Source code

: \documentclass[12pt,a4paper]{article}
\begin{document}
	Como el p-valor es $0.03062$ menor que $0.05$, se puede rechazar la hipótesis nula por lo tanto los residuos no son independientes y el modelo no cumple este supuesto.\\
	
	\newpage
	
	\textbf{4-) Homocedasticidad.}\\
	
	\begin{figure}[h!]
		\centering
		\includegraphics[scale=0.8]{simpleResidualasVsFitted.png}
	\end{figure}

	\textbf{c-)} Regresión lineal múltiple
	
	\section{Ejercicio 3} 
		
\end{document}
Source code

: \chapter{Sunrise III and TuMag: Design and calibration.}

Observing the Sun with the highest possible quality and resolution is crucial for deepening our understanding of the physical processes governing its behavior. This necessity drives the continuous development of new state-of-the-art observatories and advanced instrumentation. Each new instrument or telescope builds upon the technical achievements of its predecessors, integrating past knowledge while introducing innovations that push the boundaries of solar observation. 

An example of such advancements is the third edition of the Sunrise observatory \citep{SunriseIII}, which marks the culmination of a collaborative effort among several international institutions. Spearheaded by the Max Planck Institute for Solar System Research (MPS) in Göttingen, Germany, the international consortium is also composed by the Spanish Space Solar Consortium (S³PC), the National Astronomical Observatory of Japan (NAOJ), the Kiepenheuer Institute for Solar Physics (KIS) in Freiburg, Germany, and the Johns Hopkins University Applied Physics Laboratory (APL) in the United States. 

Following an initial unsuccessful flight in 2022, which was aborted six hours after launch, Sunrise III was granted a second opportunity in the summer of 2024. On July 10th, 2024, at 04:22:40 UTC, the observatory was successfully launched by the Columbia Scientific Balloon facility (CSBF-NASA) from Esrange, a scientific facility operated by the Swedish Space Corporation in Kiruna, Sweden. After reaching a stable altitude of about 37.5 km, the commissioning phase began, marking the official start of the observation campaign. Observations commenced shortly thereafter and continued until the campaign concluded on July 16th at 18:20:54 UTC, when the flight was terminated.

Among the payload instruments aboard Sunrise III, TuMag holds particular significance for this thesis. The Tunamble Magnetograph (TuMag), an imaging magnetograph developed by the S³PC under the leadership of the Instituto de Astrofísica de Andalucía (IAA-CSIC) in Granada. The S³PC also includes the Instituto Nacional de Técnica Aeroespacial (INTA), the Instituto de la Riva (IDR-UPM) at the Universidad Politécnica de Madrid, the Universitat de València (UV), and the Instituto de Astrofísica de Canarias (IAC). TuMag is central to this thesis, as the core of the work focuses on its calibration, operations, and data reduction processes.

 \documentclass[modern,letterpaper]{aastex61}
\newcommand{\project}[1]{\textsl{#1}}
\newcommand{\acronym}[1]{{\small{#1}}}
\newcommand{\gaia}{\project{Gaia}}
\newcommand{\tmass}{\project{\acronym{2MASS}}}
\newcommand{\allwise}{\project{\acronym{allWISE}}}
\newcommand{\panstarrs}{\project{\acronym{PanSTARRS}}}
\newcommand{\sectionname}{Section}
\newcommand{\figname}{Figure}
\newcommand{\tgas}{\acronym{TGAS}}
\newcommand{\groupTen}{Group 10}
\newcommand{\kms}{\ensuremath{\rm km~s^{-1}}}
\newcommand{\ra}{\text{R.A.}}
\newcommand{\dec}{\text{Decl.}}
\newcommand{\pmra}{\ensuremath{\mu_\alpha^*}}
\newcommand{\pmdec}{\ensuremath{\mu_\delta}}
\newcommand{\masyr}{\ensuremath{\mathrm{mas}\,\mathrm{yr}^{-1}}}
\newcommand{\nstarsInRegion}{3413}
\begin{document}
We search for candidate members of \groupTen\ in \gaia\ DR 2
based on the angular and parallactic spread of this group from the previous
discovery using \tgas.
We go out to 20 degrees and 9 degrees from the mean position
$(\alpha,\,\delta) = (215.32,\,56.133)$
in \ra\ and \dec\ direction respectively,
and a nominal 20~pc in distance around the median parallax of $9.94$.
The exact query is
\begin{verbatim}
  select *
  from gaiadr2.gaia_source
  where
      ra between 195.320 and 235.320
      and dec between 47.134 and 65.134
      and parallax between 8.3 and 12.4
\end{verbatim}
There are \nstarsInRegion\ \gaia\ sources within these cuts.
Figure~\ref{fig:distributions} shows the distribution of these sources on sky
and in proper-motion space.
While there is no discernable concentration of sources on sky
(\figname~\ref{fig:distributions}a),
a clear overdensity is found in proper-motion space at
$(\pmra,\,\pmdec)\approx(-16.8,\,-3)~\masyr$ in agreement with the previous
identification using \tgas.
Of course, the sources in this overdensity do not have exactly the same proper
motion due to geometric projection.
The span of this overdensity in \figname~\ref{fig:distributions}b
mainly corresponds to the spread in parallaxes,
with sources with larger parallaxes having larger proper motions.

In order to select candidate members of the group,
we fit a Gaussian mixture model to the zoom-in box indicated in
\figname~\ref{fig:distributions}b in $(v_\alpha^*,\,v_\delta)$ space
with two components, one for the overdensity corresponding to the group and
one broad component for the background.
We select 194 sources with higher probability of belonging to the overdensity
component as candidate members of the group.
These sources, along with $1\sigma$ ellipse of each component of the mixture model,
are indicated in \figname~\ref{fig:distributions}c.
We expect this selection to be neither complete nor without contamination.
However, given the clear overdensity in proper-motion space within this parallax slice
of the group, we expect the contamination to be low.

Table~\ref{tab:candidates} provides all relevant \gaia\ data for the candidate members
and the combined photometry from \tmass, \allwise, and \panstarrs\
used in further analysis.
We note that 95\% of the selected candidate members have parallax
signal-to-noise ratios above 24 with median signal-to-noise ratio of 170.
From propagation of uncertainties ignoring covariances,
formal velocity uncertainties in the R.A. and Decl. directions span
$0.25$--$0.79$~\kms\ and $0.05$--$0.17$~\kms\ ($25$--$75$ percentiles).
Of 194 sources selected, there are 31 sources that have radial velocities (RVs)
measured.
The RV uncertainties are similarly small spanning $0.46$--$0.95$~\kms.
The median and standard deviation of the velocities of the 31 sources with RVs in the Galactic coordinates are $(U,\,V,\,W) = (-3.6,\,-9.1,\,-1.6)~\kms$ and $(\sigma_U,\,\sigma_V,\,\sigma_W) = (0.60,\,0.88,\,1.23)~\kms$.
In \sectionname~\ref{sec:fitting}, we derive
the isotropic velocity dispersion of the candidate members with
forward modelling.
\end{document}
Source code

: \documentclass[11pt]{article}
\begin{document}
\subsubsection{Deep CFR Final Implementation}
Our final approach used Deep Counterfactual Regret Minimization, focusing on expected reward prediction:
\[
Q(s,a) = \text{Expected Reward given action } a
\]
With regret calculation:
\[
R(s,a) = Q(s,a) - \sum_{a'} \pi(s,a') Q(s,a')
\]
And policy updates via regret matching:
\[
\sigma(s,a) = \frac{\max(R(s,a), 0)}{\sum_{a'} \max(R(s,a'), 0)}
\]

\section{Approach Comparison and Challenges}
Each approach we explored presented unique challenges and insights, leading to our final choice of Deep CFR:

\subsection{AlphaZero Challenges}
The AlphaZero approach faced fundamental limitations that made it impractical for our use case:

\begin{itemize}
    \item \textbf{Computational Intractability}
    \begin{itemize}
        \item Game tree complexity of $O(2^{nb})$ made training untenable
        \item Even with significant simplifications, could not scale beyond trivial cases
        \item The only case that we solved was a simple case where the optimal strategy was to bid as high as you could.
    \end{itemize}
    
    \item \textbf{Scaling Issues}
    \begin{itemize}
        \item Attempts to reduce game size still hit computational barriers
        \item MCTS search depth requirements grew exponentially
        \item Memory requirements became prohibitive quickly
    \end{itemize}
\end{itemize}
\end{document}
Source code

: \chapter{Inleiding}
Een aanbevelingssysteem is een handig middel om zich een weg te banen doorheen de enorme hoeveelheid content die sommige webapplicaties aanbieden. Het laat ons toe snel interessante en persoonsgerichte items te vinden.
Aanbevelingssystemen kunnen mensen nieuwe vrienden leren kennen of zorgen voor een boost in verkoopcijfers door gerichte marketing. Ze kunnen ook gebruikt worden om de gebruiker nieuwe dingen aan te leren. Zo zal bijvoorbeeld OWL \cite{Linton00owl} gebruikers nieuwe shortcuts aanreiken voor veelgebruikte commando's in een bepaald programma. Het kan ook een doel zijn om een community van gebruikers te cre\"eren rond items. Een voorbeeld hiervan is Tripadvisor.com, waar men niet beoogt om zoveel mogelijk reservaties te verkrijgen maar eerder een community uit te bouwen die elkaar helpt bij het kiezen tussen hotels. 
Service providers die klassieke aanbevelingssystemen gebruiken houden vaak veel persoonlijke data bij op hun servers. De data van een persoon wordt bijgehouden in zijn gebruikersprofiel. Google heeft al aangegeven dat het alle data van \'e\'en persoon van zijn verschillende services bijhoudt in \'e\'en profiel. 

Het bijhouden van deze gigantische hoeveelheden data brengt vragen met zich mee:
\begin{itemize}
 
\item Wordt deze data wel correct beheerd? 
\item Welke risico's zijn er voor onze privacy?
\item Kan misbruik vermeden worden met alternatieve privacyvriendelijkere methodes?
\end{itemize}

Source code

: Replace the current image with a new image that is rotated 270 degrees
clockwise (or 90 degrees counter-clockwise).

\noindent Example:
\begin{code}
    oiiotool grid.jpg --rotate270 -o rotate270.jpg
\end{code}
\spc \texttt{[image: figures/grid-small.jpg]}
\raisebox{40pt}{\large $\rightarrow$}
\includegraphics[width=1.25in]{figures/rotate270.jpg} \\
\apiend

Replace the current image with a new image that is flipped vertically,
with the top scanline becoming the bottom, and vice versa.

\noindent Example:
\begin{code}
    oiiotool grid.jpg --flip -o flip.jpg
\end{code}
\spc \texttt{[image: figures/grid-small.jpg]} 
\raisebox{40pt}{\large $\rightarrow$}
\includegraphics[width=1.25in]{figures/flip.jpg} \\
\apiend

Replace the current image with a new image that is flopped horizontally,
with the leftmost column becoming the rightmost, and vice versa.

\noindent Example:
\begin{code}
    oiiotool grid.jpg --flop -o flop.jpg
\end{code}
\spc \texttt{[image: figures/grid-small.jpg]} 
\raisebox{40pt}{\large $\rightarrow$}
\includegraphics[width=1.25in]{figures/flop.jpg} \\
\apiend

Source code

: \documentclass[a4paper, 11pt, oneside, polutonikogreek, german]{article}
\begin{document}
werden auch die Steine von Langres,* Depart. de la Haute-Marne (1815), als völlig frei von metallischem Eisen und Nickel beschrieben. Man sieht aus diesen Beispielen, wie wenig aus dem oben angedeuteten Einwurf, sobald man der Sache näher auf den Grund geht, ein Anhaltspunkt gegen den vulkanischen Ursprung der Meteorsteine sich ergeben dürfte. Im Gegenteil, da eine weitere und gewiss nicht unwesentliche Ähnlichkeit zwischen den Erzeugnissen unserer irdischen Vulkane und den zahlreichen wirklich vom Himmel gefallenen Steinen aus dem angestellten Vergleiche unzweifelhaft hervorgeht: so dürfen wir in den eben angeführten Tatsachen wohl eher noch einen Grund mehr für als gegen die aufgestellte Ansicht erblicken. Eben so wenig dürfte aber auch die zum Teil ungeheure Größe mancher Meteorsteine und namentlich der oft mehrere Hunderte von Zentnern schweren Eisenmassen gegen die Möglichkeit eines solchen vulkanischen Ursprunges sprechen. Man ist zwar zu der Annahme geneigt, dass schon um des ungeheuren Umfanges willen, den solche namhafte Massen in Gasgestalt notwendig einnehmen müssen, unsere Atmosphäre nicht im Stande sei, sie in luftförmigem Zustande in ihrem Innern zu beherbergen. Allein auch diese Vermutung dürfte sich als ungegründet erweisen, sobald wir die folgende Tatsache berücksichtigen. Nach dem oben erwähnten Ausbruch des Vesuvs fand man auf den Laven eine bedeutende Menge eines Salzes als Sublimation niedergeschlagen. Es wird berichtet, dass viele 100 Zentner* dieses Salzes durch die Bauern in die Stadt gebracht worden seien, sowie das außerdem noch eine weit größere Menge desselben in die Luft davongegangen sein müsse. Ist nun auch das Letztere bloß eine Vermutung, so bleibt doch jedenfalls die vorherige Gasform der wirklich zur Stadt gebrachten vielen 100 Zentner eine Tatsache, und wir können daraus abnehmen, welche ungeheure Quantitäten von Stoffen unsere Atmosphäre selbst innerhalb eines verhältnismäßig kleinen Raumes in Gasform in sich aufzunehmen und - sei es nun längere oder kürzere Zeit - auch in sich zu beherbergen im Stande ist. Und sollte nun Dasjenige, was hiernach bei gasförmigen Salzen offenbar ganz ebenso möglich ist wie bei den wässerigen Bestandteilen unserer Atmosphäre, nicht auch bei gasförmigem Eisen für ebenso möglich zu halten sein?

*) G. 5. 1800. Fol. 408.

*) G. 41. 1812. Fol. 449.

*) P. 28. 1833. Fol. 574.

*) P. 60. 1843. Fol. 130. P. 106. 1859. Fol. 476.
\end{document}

Problem: The expected answer is one number: how many lines above contain "made".

Response to this exercise: 2